My mother has 'Spontaneus Bacterial Peritinitus' according to a doctor this morning, which is a reaction to the Ascitic drain last Thursday. I have not said before, but my mother was diagnosed with Breast Cancer in September 2016 and could only be 'managed' as mother had kept quiet about her illness for approximately eight years, not going to a doctor or telling anyone. The cancer quickly spread to her bones and recently to her stomach.

I am so angry with a doctor on the ward, that I can't even write what I really want to say. The 'discussion' today was to carry on with the intravenous antibiotics for 5+ days and risk mother dying in hospital when she could be at home or go home today..... the 'cultures' from the biopsy come back (from Norwich) tomorrow lunchtime (ish) which if 'negative' means its not an infection and is simply the cancer, so nothing else can be done and mother can return home for her remaining days. If 'positive' a 5+ day course of intravenous antibiotics can be carried out, but this would be 'at least 5 days' and this could buy some time or maybe not.

The way she is being treated on the ward by 'some' of the nurses this evening was enough for me to take her home there and then. If you don't care about people then DO NOT be a nurse! When I returned to visit her this evening, she told me that she had felt too weak to walk across to the bathroom to use the toilet, but they made her and said 'you can do it' and 'there is no such thing as can't'. I spoke to one of the nurses as I left to request that she is step-round transfer and not to walk her across to the toilet and the response was 'she walked across ok', so I bluntly pointed out that she has days to live and is normally fiercely independent and not lazy. My cynical mind guesses that it might have had something to do with not having to clean a commode maybe!!!!! Wicked, truly wicked. I'm actually hoping now, that my mother will decide to come home tomorrow, where she will be cared for by her three daughters in the most loving and caring way possible.
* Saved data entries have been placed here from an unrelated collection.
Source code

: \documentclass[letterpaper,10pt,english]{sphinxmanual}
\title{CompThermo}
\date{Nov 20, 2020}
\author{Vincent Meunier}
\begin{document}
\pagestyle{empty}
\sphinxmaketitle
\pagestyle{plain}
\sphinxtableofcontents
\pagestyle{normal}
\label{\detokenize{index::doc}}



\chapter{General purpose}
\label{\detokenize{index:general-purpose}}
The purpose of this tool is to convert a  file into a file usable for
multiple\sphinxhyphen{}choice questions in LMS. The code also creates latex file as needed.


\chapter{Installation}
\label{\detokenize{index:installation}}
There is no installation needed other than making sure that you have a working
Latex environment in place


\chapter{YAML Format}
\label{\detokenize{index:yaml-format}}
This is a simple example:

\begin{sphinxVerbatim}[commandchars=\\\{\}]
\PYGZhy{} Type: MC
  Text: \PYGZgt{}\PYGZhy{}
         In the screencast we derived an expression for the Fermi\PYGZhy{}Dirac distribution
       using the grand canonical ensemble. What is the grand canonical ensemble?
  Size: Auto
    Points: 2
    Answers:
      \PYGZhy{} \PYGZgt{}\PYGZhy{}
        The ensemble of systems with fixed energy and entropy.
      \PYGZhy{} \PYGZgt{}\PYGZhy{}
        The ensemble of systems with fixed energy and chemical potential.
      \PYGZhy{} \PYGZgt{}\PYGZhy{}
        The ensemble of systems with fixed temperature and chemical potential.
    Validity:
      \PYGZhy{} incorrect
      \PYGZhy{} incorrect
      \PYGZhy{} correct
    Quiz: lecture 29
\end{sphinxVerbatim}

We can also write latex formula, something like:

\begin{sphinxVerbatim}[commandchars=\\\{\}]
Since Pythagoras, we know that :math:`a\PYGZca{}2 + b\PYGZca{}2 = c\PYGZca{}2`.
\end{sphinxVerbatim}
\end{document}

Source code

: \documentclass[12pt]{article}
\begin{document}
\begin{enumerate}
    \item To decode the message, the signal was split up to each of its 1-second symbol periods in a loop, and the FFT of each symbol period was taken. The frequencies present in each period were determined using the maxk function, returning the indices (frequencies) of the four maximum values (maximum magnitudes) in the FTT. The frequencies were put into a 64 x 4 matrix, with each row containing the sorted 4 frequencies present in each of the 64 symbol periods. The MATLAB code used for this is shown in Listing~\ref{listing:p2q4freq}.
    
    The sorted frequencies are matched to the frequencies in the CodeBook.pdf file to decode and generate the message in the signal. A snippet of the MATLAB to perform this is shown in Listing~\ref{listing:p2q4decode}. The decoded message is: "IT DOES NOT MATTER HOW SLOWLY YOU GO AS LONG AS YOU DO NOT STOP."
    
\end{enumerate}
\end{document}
I have had to do some serious DIY this week! In order to fit the hospital bed into the now transformed dining room, I had to remove the mantel piece over the boarded up fireplace, plaster all the holes up and then disguise my bad workmanship with a pretty throw which I have duck-taped to the wall! I have spent several hours this afternoon arranging all the equipment and making up the new hospital bed whilst Vivien and Lucy sat with mother. I have washed all the walls and tried to make the room as pretty as possible. There is enough space to assist mother either side of the bed, but you have to side-step to get round the end as the foot end of the bed is only about 14 inches from the wall and window! One last job tomorrow is to move the new bird table in front of the window and hope that the birds feed from it for mother to enjoy when sitting in bed. I need to pray hard that she makes it home – I can't not deal with her dying in hospital.

A wonderful lady from Tapping House (Norfolk Hospice) who has been of huge support to us all, is very kindly making an urgent visit to my mother in the morning to discuss and advise her of her options – she is the only person I trust medically right now.